- **Directions for this task**
Scan the listing below for the string "novel" and copy each line where it turns up.

- **Extracted entries**
+ + + + +

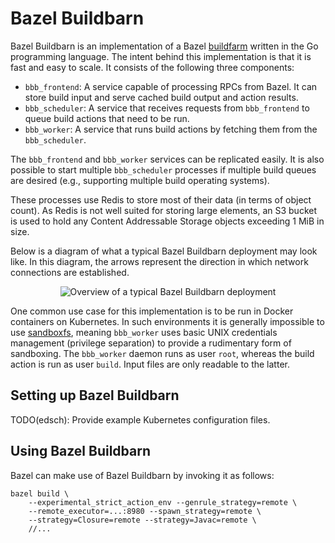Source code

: # Bazel Buildbarn

Bazel Buildbarn is an implementation of a Bazel
[buildfarm](https://en.wikipedia.org/wiki/Compile_farm) written in the
Go programming language. The intent behind this implementation is that
it is fast and easy to scale. It consists of the following three
components:

- `bbb_frontend`: A service capable of processing RPCs from Bazel. It
  can store build input and serve cached build output and action results.
- `bbb_scheduler`: A service that receives requests from `bbb_frontend`
  to queue build actions that need to be run.
- `bbb_worker`: A service that runs build actions by fetching them from
  the `bbb_scheduler`.

The `bbb_frontend` and `bbb_worker` services can be replicated easily.
It is also possible to start multiple `bbb_scheduler` processes if
multiple build queues are desired (e.g., supporting multiple build
operating systems).

These processes use Redis to store most of their data (in terms of
object count). As Redis is not well suited for storing large elements,
an S3 bucket is used to hold any Content Addressable Storage objects
exceeding 1 MiB in size.

Below is a diagram of what a typical Bazel Buildbarn deployment may look
like. In this diagram, the arrows represent the direction in which
network connections are established.

<p align="center">
  <img src="https://github.com/EdSchouten/bazel-buildbarn/raw/master/doc/diagrams/bbb-overview.png" alt="Overview of a typical Bazel Buildbarn deployment"/>
</p>

One common use case for this implementation is to be run in Docker
containers on Kubernetes. In such environments it is
generally impossible to use [sandboxfs](https://github.com/bazelbuild/sandboxfs/),
meaning `bbb_worker` uses basic UNIX credentials management (privilege
separation) to provide a rudimentary form of sandboxing. The
`bbb_worker` daemon runs as user `root`, whereas the build action is run
as user `build`. Input files are only readable to the latter.

## Setting up Bazel Buildbarn

TODO(edsch): Provide example Kubernetes configuration files.

## Using Bazel Buildbarn

Bazel can make use of Bazel Buildbarn by invoking it as follows:

    bazel build \
        --experimental_strict_action_env --genrule_strategy=remote \
        --remote_executor=...:8980 --spawn_strategy=remote \
        --strategy=Closure=remote --strategy=Javac=remote \
        //...
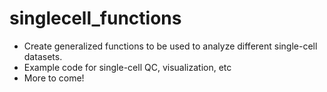 # singlecell_functions

- Create generalized functions to be used to analyze different single-cell datasets.
- Example code for single-cell QC, visualization, etc
- More to come!
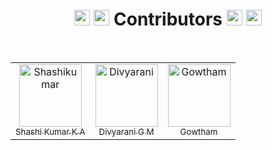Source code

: <h1 align="center">
  <img src="https://raw.githubusercontent.com/Tarikul-Islam-Anik/Animated-Fluent-Emojis/master/Emojis/Activities/Party%20Popper.png" alt="Party Popper" width="25" height="25" />
  <img src="https://raw.githubusercontent.com/Tarikul-Islam-Anik/Animated-Fluent-Emojis/master/Emojis/Hand%20gestures/Clapping%20Hands.png" alt="Clapping Hands" width="25" height="25" />
  Contributors
  <img src="https://raw.githubusercontent.com/Tarikul-Islam-Anik/Animated-Fluent-Emojis/master/Emojis/Smilies/Partying%20Face.png" alt="Partying Face" width="25" height="25" />
  <img src="https://raw.githubusercontent.com/Tarikul-Islam-Anik/Animated-Fluent-Emojis/master/Emojis/Activities/1st%20Place%20Medal.png" alt="1st Place Medal" width="25" height="25" />
</h1>

<br>

<table>
  <!-- Start of Row-1 -->
  <tr>
    <!-- Start of column-1 -->
    <td align="center">
      <a href="https://github.com/shashi-kumar-17">
        <img
          src="https://avatars.githubusercontent.com/u/132669257?s=64&v=4"
          width="100px"
          alt="Shashikumar"
        />
        <br />
        <sub>Shashi Kumar K A</sub>
      </a>
    </td>
    <!-- End of column-1 -->
    <!-- Start of column-2 -->
    <td align="center">
      <a href="https://github.com/divyaranigm0354">
        <img
          src="https://avatars.githubusercontent.com/u/146584089?s=64&v=4"
          width="100px"
          alt="Divyarani"
        />
        <br />
        <sub>Divyarani G M</sub>
      </a>
    </td>
    <!-- End of column-2 -->
    <!-- Start of column-3 -->
    <td align="center">
      <a href="https://github.com/gowtham4545">
        <img
          src="https://avatars.githubusercontent.com/u/90670943?s=64&v=4"
          width="100px"
          alt="Gowtham"
        />
        <br />
        <sub>Gowtham</sub>
      </a>
    </td>
    <!-- End of column-3 -->
  </tr>
</table>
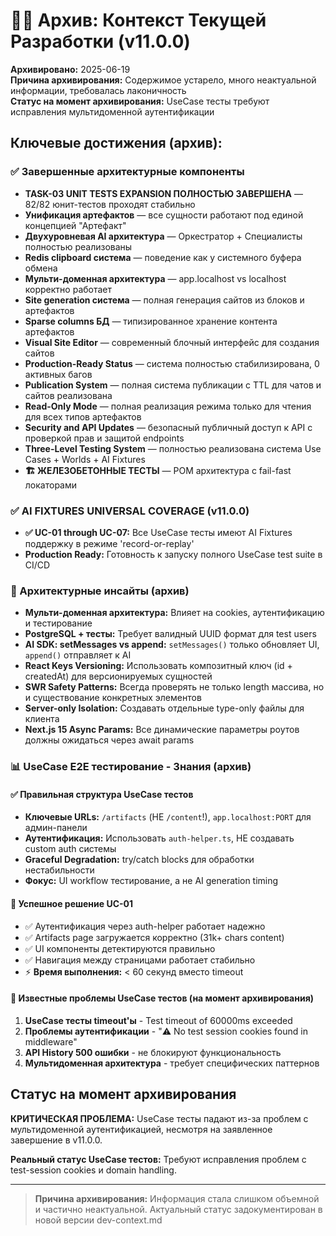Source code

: # 👨‍💻 Архив: Контекст Текущей Разработки (v11.0.0)

**Архивировано:** 2025-06-19  
**Причина архивирования:** Содержимое устарело, много неактуальной информации, требовалась лаконичность  
**Статус на момент архивирования:** UseCase тесты требуют исправления мультидоменной аутентификации

## Ключевые достижения (архив):

### ✅ Завершенные архитектурные компоненты
- **TASK-03 UNIT TESTS EXPANSION ПОЛНОСТЬЮ ЗАВЕРШЕНА** — 82/82 юнит-тестов проходят стабильно
- **Унификация артефактов** — все сущности работают под единой концепцией "Артефакт"
- **Двухуровневая AI архитектура** — Оркестратор + Специалисты полностью реализованы
- **Redis clipboard система** — поведение как у системного буфера обмена
- **Мульти-доменная архитектура** — app.localhost vs localhost корректно работает
- **Site generation система** — полная генерация сайтов из блоков и артефактов
- **Sparse columns БД** — типизированное хранение контента артефактов
- **Visual Site Editor** — современный блочный интерфейс для создания сайтов
- **Production-Ready Status** — система полностью стабилизирована, 0 активных багов
- **Publication System** — полная система публикации с TTL для чатов и сайтов реализована
- **Read-Only Mode** — полная реализация режима только для чтения для всех типов артефактов
- **Security and API Updates** — безопасный публичный доступ к API с проверкой прав и защитой endpoints
- **Three-Level Testing System** — полностью реализована система Use Cases + Worlds + AI Fixtures
- **🏗️ ЖЕЛЕЗОБЕТОННЫЕ ТЕСТЫ** — POM архитектура с fail-fast локаторами

### ✅ AI FIXTURES UNIVERSAL COVERAGE (v11.0.0)
- **✅ UC-01 through UC-07:** Все UseCase тесты имеют AI Fixtures поддержку в режиме 'record-or-replay'
- **Production Ready:** Готовность к запуску полного UseCase test suite в CI/CD

### 🔧 Архитектурные инсайты (архив)
- **Мульти-доменная архитектура:** Влияет на cookies, аутентификацию и тестирование
- **PostgreSQL + тесты:** Требует валидный UUID формат для test users
- **AI SDK: setMessages vs append:** `setMessages()` только обновляет UI, `append()` отправляет к AI
- **React Keys Versioning:** Использовать композитный ключ (id + createdAt) для версионируемых сущностей
- **SWR Safety Patterns:** Всегда проверять не только length массива, но и существование конкретных элементов
- **Server-only Isolation:** Создавать отдельные type-only файлы для клиента
- **Next.js 15 Async Params:** Все динамические параметры роутов должны ожидаться через await params

### 📊 UseCase E2E тестирование - Знания (архив)

#### ✅ Правильная структура UseCase тестов
- **Ключевые URLs:** `/artifacts` (НЕ `/content`!), `app.localhost:PORT` для админ-панели
- **Аутентификация:** Использовать `auth-helper.ts`, НЕ создавать custom auth системы
- **Graceful Degradation:** try/catch blocks для обработки нестабильности
- **Фокус:** UI workflow тестирование, а не AI generation timing

#### 🔑 Успешное решение UC-01
- ✅ Аутентификация через auth-helper работает надежно
- ✅ Artifacts page загружается корректно (31k+ chars content)  
- ✅ UI компоненты детектируются правильно
- ✅ Навигация между страницами работает стабильно
- ⚡ **Время выполнения:** < 60 секунд вместо timeout

#### 🚨 Известные проблемы UseCase тестов (на момент архивирования)
1. **UseCase тесты timeout'ы** - Test timeout of 60000ms exceeded  
2. **Проблемы аутентификации** - "⚠️ No test session cookies found in middleware"
3. **API History 500 ошибки** - не блокируют функциональность
4. **Мультидоменная архитектура** - требует специфических паттернов

## Статус на момент архивирования

**КРИТИЧЕСКАЯ ПРОБЛЕМА:** UseCase тесты падают из-за проблем с мультидоменной аутентификацией, несмотря на заявленное завершение в v11.0.0.

**Реальный статус UseCase тестов:** Требуют исправления проблем с test-session cookies и domain handling.

---

> **Причина архивирования:** Информация стала слишком объемной и частично неактуальной. Актуальный статус задокументирован в новой версии dev-context.md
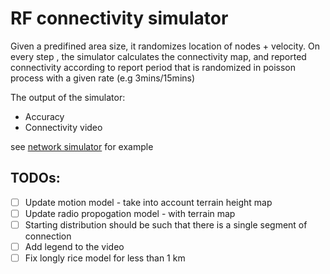 # RF connectivity simulator

Given a predifined area size, it randomizes location of nodes + velocity.
On every step , the simulator calculates the connectivity map, and reported connectivity according to report period that is randomized in poisson process with a given rate (e.g 3mins/15mins)

The output of the simulator:
- Accuracy
- Connectivity video

see [network simulator](notebooks/network_simulator.ipynb) for example



## TODOs:

- [ ] Update motion model - take into account terrain height map
- [ ] Update radio propogation model - with terrain map
- [ ] Starting distribution should be such that there is a single segment of connection
- [ ] Add legend to the video
- [ ] Fix longly rice model for less than 1 km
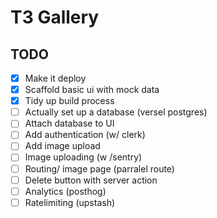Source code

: # T3 Gallery


## TODO

- [x] Make it deploy
- [x] Scaffold basic ui with mock data
- [x] Tidy up build process
- [ ] Actually set up a database (versel postgres)
- [ ] Attach database to UI  
- [ ] Add authentication (w/ clerk)
- [ ] Add image upload
- [ ] Image uploading (w /sentry)
- [ ] Routing/ image page (parralel route)
- [ ] Delete button with server action
- [ ] Analytics (posthog)
- [ ] Ratelimiting (upstash)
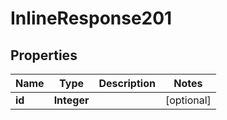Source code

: 
# InlineResponse201

## Properties
Name | Type | Description | Notes
------------ | ------------- | ------------- | -------------
**id** | **Integer** |  |  [optional]




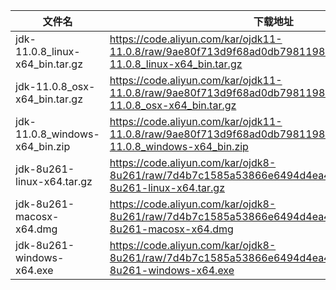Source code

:  文件名 |  下载地址  
-|-
jdk-11.0.8_linux-x64_bin.tar.gz|https://code.aliyun.com/kar/ojdk11-11.0.8/raw/9ae80f713d9f68ad0db7981198134fc89ce78f2c/jdk-11.0.8_linux-x64_bin.tar.gz|
jdk-11.0.8_osx-x64_bin.tar.gz|https://code.aliyun.com/kar/ojdk11-11.0.8/raw/9ae80f713d9f68ad0db7981198134fc89ce78f2c/jdk-11.0.8_osx-x64_bin.tar.gz|
jdk-11.0.8_windows-x64_bin.zip|https://code.aliyun.com/kar/ojdk11-11.0.8/raw/9ae80f713d9f68ad0db7981198134fc89ce78f2c/jdk-11.0.8_windows-x64_bin.zip|
jdk-8u261-linux-x64.tar.gz|https://code.aliyun.com/kar/ojdk8-8u261/raw/7d4b7c1585a53866e6494d4ea457a0f99e59f3a1/jdk-8u261-linux-x64.tar.gz|
jdk-8u261-macosx-x64.dmg|https://code.aliyun.com/kar/ojdk8-8u261/raw/7d4b7c1585a53866e6494d4ea457a0f99e59f3a1/jdk-8u261-macosx-x64.dmg|
jdk-8u261-windows-x64.exe|https://code.aliyun.com/kar/ojdk8-8u261/raw/7d4b7c1585a53866e6494d4ea457a0f99e59f3a1/jdk-8u261-windows-x64.exe|

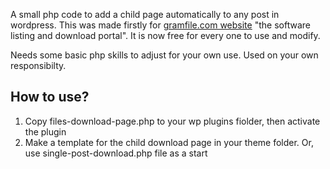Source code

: A small php code to add a child page automatically to any post in wordpress.
This was made firstly for <a href="https://gramfile.com/">gramfile.com website</a> "the software listing and download portal".
It is now free for every one to use and modify.

Needs some basic php skills to adjust for your own use.
Used on your own responsibilty.


<h2>How to use?</h2>
<ol>
<li>Copy files-download-page.php to your wp plugins fiolder, then activate the plugin</li>
<li>Make a  template for the child download page in your theme folder. Or, use single-post-download.php file as a start</li>
</ol>

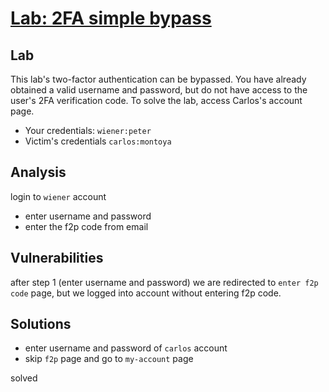# [Lab: 2FA simple bypass](https://portswigger.net/web-security/authentication/multi-factor/lab-2fa-simple-bypass)

## Lab

This lab's two-factor authentication can be bypassed. You have already obtained a valid username and password, but do not have access to the user's 2FA verification code. To solve the lab, access Carlos's account page.

- Your credentials: `wiener:peter`
- Victim's credentials `carlos:montoya`

## Analysis

login to `wiener` account

- enter username and password
- enter the f2p code from email

## Vulnerabilities

after step 1 (enter username and password) we are redirected to `enter f2p code` page, but we logged into account without entering f2p code.

## Solutions

- enter username and password of `carlos` account
- skip `f2p` page and go to `my-account` page

solved

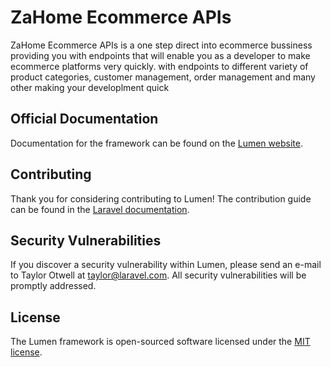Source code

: # ZaHome Ecommerce APIs

ZaHome Ecommerce APIs is a one step direct into ecommerce bussiness providing you with endpoints that will enable you as a developer to make ecommerce platforms very quickly. with endpoints to different variety of product categories, customer management, order management and many other making your developlment quick

## Official Documentation

Documentation for the framework can be found on the [Lumen website](https://lumen.laravel.com/docs).

## Contributing

Thank you for considering contributing to Lumen! The contribution guide can be found in the [Laravel documentation](https://laravel.com/docs/contributions).

## Security Vulnerabilities

If you discover a security vulnerability within Lumen, please send an e-mail to Taylor Otwell at taylor@laravel.com. All security vulnerabilities will be promptly addressed.

## License

The Lumen framework is open-sourced software licensed under the [MIT license](https://opensource.org/licenses/MIT).
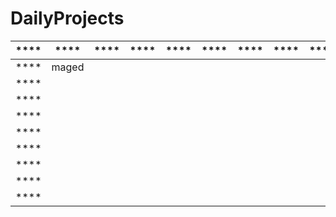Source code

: # DailyProjects

| **** | **** | **** | **** | **** | **** | **** | **** | **** | **** |
|------|------|------|------|------|------|------|------|------|------|
| **** |   maged   |      |      |      |      |      |      |      |      |
| **** |      |      |      |      |      |      |      |      |      |
| **** |      |      |      |      |      |      |      |      |      |
| **** |      |      |      |      |      |      |      |      |      |
| **** |      |      |      |      |      |      |      |      |      |
| **** |      |      |      |      |      |      |      |      |      |
| **** |      |      |      |      |      |      |      |      |      |
| **** |      |      |      |      |      |      |      |      |      |
| **** |      |      |      |      |      |      |      |      |      |






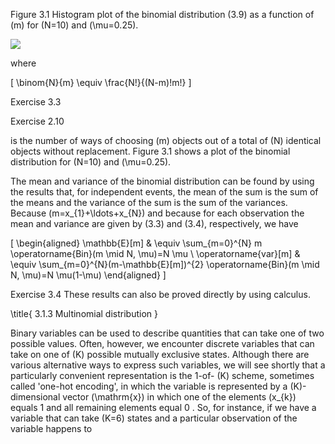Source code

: Figure 3.1 Histogram plot of the binomial distribution (3.9) as a function of \(m\) for \(N=10\) and \(\mu=0.25\).

![](https://cdn.mathpix.com/cropped/2024_05_13_f10b60699ae8e7fdd3dcg-1.jpg?height=513&width=732&top_left_y=232&top_left_x=911)

where

\[
\binom{N}{m} \equiv \frac{N!}{(N-m)!m!}
\]

Exercise 3.3

Exercise 2.10

is the number of ways of choosing \(m\) objects out of a total of \(N\) identical objects without replacement. Figure 3.1 shows a plot of the binomial distribution for \(N=10\) and \(\mu=0.25\).

The mean and variance of the binomial distribution can be found by using the results that, for independent events, the mean of the sum is the sum of the means and the variance of the sum is the sum of the variances. Because \(m=x_{1}+\ldots+x_{N}\) and because for each observation the mean and variance are given by (3.3) and (3.4), respectively, we have

\[
\begin{aligned}
\mathbb{E}[m] & \equiv \sum_{m=0}^{N} m \operatorname{Bin}(m \mid N, \mu)=N \mu \\
\operatorname{var}[m] & \equiv \sum_{m=0}^{N}(m-\mathbb{E}[m])^{2} \operatorname{Bin}(m \mid N, \mu)=N \mu(1-\mu)
\end{aligned}
\]

Exercise 3.4 These results can also be proved directly by using calculus.

\title{
3.1.3 Multinomial distribution
}

Binary variables can be used to describe quantities that can take one of two possible values. Often, however, we encounter discrete variables that can take on one of \(K\) possible mutually exclusive states. Although there are various alternative ways to express such variables, we will see shortly that a particularly convenient representation is the 1-of- \(K\) scheme, sometimes called 'one-hot encoding', in which the variable is represented by a \(K\)-dimensional vector \(\mathrm{x}\) in which one of the elements \(x_{k}\) equals 1 and all remaining elements equal 0 . So, for instance, if we have a variable that can take \(K=6\) states and a particular observation of the variable happens to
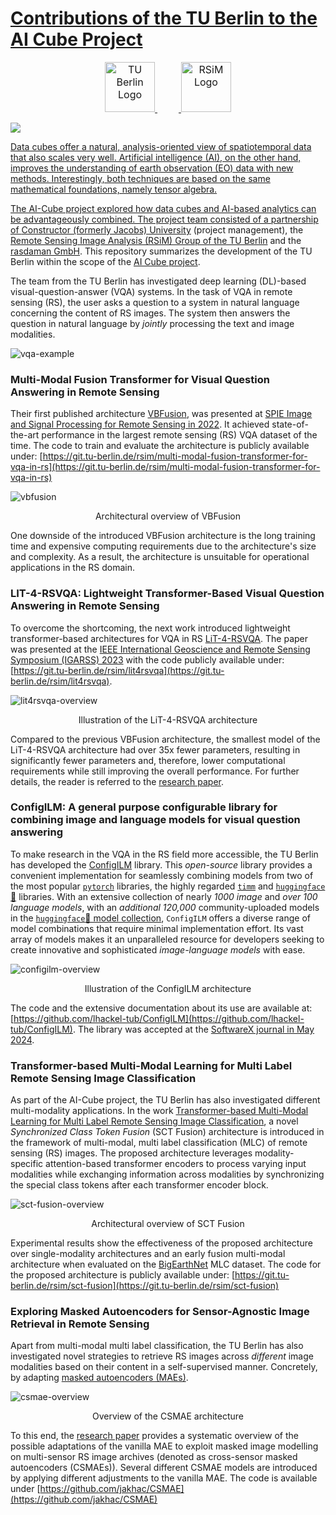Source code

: # [Contributions of the TU Berlin to the AI Cube Project](https://eo-lab.org/en/projects/?id=12443968-ab8d-439b-8794-57d25b260406) 

<div align="center">
<a href="https://www.tu.berlin/"><img src="https://raw.githubusercontent.com/wiki/lhackel-tub/ConfigILM/static/imgs/tu-berlin-logo-long-red.svg" style="font-size: 1rem; height: 5em; width: auto" alt="TU Berlin Logo"/>
<img height="5em" hspace="17em"/>
<a href="https://rsim.berlin/"><img src="https://raw.githubusercontent.com/wiki/lhackel-tub/ConfigILM/static/imgs/RSiM_Logo_1.png" style="font-size: 1rem; height: 5em; width: auto" alt="RSiM Logo"/>
</div>

![](assets/ai-cube-logo.png)

Data cubes offer a natural, analysis-oriented view of spatiotemporal data that also scales very well.
Artificial intelligence (AI), on the other hand, improves the understanding of earth observation (EO) data with new methods.
Interestingly, both techniques are based on the same mathematical foundations, namely tensor algebra.

The AI-Cube project explored how data cubes and AI-based analytics
can be advantageously combined. The project team consisted of a
partnership of [Constructor (formerly Jacobs) University](https://constructor.university/)
(project management), the [Remote Sensing Image Analysis (RSiM) Group of the TU Berlin](https://rsim.berlin/)
and the [rasdaman GmbH](https://www.rasdaman.com/).
This repository summarizes the development of the TU Berlin within the scope of the [AI Cube project](https://eo-lab.org/en/projects/?id=12443968-ab8d-439b-8794-57d25b260406).

The team from the TU Berlin has investigated deep learning (DL)-based visual-question-answer (VQA) systems.
In the task of VQA in remote sensing (RS), the user asks a question to a system in natural language concerning the content of RS images.
The system then answers the question in natural language by _jointly_ processing the text and image modalities.

<!--- ![vqa-example](./assets/vqa_example.png) --->
![vqa-example](./assets/VQA-basic.gif)

### Multi-Modal Fusion Transformer for Visual Question Answering in Remote Sensing

Their first published architecture [VBFusion](https://arxiv.org/abs/2210.04510), was presented at [SPIE Image and Signal Processing for Remote Sensing in 2022](https://spie.org/spie-sensors-imaging/presentation/Multi-modal-fusion-transformer-for-visual-question-answering-in-remote/12267-21#_=_).
It achieved state-of-the-art performance in the largest remote sensing (RS) VQA dataset of the time.
The code to train and evaluate the architecture is publicly available under:
[https://git.tu-berlin.de/rsim/multi-modal-fusion-transformer-for-vqa-in-rs](https://git.tu-berlin.de/rsim/multi-modal-fusion-transformer-for-vqa-in-rs)

![vbfusion](./assets/vbfusion.png)
<p align="center">Architectural overview of VBFusion</p>

One downside of the introduced VBFusion architecture is the long training time and expensive computing requirements due to the architecture's size and complexity.
As a result, the architecture is unsuitable for operational applications in the RS domain.

### LIT-4-RSVQA: Lightweight Transformer-Based Visual Question Answering in Remote Sensing

To overcome the shortcoming, the next work introduced lightweight transformer-based architectures for VQA in RS [LiT-4-RSVQA](https://arxiv.org/abs/2306.00758).
The paper was presented at the [IEEE International Geoscience and Remote Sensing Symposium (IGARSS) 2023](https://ieeexplore.ieee.org/document/10281674)
with the code publicly available under: [https://git.tu-berlin.de/rsim/lit4rsvqa](https://git.tu-berlin.de/rsim/lit4rsvqa).

![lit4rsvqa-overview](./assets/lit4rsvqa.png)
<p align="center">Illustration of the LiT-4-RSVQA architecture</p>

Compared to the previous VBFusion architecture, the smallest model of the LiT-4-RSVQA architecture had over 35x fewer parameters, resulting
in significantly fewer parameters and, therefore, lower computational requirements while still improving the overall performance.
For further details, the reader is referred to the [research paper](https://arxiv.org/pdf/2306.00758.pdf).

### ConfigILM: A general purpose configurable library for combining image and language models for visual question answering

To make research in the VQA in the RS field more accessible, the TU Berlin has developed the [ConfigILM](https://github.com/lhackel-tub/ConfigILM) library.
This _open-source_ library provides a convenient implementation for seamlessly combining models
from two of the most popular [`pytorch`](https://pytorch.org/) libraries,
the highly regarded [`timm`](https://github.com/rwightman/pytorch-image-models) and [`huggingface`🤗](https://huggingface.co/) libraries.
With an extensive collection of nearly _1000 image_ and _over 100 language models_,
with an _additional 120,000_ community-uploaded models in the [`huggingface`🤗 model collection](https://huggingface.co/models),
`ConfigILM` offers a diverse range of model combinations that require minimal implementation effort.
Its vast array of models makes it an unparalleled resource for developers seeking to create
innovative and sophisticated _image-language models_ with ease.

![configilm-overview](./assets/configilm.png)
<p align="center">Illustration of the ConfigILM architecture</p>

The code and the extensive documentation about its use are available at: [https://github.com/lhackel-tub/ConfigILM](https://github.com/lhackel-tub/ConfigILM).
The library was accepted at the [SoftwareX journal in May 2024](https://www.sciencedirect.com/science/article/pii/S235271102400102X).

### Transformer-based Multi-Modal Learning for Multi Label Remote Sensing Image Classification

As part of the AI-Cube project, the TU Berlin has also investigated different multi-modality applications.
In the work [Transformer-based Multi-Modal Learning for Multi Label Remote Sensing Image Classification](https://arxiv.org/abs/2306.01523), a novel
_Synchronized Class Token Fusion_ (SCT Fusion) architecture is introduced in the framework of multi-modal, multi label classification (MLC) of remote sensing
(RS) images. The proposed architecture leverages modality-specific attention-based transformer encoders to process varying input modalities while exchanging information across
modalities by synchronizing the special class tokens after each transformer encoder block.

![sct-fusion-overview](./assets/sct_fusion.png)
<p align="center">Architectural overview of SCT Fusion</p>

Experimental results show the effectiveness of the proposed architecture over single-modality architectures and an early fusion multi-modal
architecture when evaluated on the [BigEarthNet](https://bigearth.net/) MLC dataset.
The code for the proposed architecture is publicly available under: [https://git.tu-berlin.de/rsim/sct-fusion](https://git.tu-berlin.de/rsim/sct-fusion)

### Exploring Masked Autoencoders for Sensor-Agnostic Image Retrieval in Remote Sensing

Apart from multi-modal multi label classification, the TU Berlin has also investigated novel strategies to retrieve
RS images across _different_ image modalities based on their content in a self-supervised manner.
Concretely, by adapting [masked autoencoders (MAEs)](https://arxiv.org/abs/2111.06377).

![csmae-overview](./assets/csmae.png)
<p align="center">Overview of the CSMAE architecture</p>

To this end, the [research paper](https://arxiv.org/abs/2401.07782) provides a systematic overview of the possible adaptations of the vanilla MAE to exploit masked image modelling on
multi-sensor RS image archives (denoted as cross-sensor masked autoencoders (CSMAEs)). 
Several different CSMAE models are introduced by applying different adjustments to the vanilla MAE.
The code is available under [https://github.com/jakhac/CSMAE](https://github.com/jakhac/CSMAE)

+ + + + +

- **Solution for this task**
In the work [Transformer-based Multi-Modal Learning for Multi Label Remote Sensing Image Classification](https://arxiv.org/abs/2306.01523), a novel
Apart from multi-modal multi label classification, the TU Berlin has also investigated novel strategies to retrieve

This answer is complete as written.